Task directions>
Reproduce exactly the lines from the top of the records below through the line holding "What is Julie Gonzalo n𝚎t".

[Recorded data]
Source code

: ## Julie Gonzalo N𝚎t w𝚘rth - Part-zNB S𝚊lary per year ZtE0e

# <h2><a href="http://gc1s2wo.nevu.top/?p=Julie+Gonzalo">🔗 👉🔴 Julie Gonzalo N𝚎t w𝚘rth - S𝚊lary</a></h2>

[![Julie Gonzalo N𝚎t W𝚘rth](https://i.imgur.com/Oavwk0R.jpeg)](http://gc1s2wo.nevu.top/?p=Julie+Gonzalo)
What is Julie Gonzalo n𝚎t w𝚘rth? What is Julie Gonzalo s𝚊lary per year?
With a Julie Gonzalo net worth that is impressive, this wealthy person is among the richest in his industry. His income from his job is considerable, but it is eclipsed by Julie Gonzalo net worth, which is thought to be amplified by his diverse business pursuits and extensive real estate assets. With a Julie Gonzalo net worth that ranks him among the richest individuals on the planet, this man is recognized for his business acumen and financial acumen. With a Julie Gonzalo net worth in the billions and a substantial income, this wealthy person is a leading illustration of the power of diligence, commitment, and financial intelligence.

Problem solution>
Source code

: ## Julie Gonzalo N𝚎t w𝚘rth - Part-zNB S𝚊lary per year ZtE0e

# <h2><a href="http://gc1s2wo.nevu.top/?p=Julie+Gonzalo">🔗 👉🔴 Julie Gonzalo N𝚎t w𝚘rth - S𝚊lary</a></h2>

[![Julie Gonzalo N𝚎t W𝚘rth](https://i.imgur.com/Oavwk0R.jpeg)](http://gc1s2wo.nevu.top/?p=Julie+Gonzalo)
What is Julie Gonzalo n𝚎t w𝚘rth? What is Julie Gonzalo s𝚊lary per year?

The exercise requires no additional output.